In an even greater feat of heroic work holding, I got the manifold
fastened to the mill table with the runner faces flat and level.

The setup had marginal rigidity, so I limited cuts to 0.005". It
took about 0.018" total to get everything to the same plane, with the
center runner coming in last.

Throughout this process there was one little thing nagging at me.
This little bulge in the runner ports for the two end cylinders.
Neither the head nor the gasket had matching features. It seemed
like a bald insult to the free and natural flow of exhaust gasses.
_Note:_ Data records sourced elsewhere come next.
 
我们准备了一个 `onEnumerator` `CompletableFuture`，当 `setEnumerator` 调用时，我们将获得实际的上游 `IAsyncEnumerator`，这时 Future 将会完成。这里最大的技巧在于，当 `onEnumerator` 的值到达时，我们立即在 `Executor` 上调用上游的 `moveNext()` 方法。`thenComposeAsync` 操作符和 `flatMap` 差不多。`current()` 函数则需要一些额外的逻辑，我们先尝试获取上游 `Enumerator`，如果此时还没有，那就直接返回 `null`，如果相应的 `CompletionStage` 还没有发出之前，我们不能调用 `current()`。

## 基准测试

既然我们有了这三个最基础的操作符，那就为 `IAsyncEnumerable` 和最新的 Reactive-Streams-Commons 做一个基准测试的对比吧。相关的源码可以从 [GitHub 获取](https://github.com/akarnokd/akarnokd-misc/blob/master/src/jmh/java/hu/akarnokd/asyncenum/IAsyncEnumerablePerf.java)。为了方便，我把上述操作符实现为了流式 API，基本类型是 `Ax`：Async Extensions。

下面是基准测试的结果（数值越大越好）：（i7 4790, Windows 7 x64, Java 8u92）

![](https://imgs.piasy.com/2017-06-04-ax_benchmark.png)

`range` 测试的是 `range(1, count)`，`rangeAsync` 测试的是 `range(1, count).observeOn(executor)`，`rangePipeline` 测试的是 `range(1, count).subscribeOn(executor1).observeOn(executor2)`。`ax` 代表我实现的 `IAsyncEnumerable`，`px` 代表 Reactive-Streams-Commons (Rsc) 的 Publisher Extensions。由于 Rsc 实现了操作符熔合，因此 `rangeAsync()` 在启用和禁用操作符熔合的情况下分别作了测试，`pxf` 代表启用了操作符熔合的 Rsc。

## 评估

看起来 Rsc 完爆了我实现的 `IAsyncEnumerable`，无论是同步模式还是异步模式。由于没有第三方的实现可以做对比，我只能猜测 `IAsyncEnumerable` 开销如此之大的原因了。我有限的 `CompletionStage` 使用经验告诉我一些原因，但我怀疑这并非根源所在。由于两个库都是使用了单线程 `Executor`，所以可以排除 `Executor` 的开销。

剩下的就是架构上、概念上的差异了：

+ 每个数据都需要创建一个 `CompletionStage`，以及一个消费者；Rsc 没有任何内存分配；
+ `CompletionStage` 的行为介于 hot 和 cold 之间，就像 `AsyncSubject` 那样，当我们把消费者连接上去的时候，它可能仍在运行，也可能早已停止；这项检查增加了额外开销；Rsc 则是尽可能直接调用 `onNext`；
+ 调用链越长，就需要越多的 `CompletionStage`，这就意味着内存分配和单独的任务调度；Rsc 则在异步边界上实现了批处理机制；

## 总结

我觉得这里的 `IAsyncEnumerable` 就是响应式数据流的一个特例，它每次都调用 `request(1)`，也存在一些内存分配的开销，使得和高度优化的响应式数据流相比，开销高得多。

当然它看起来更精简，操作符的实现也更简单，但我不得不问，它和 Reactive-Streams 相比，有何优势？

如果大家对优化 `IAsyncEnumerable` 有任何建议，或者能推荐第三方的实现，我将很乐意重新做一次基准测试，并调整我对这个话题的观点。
I know why they are there. There is a recess in the outside
surface of the runner to make room for a socket or wrench to remove the
manifold nut. This bulge maintains wall thickness in that
area. But wall thickness is pretty generous in this part, so I
didn't think losing some would be a big problem. Besides, most of
the material removal would be from the edge of the mounting
flange. I opted for surgery.

I am not under the illusion that this will make any noticeable
difference to normal or even spirited driving, but it makes my aesthetic
sense happy.

Last up: new studs to replace the fallen ones. I couldn't really
justify ordering a set and waiting for them, so took an hour or two to
make a set. Unlike the originals, these are zinc plated, so I
guess we'd have to call them "uprated".


Before making the studs, I had painted the manifold with a high temp
paint, and cured it in my oven, following the manufacturer's schedule.
Popped the studs in, and we have a manifold!


This was another of the "cold weather" projects, marking time until we see better temps for garage work.
It took a few days, but the cost was only about $15--mainly for the paint.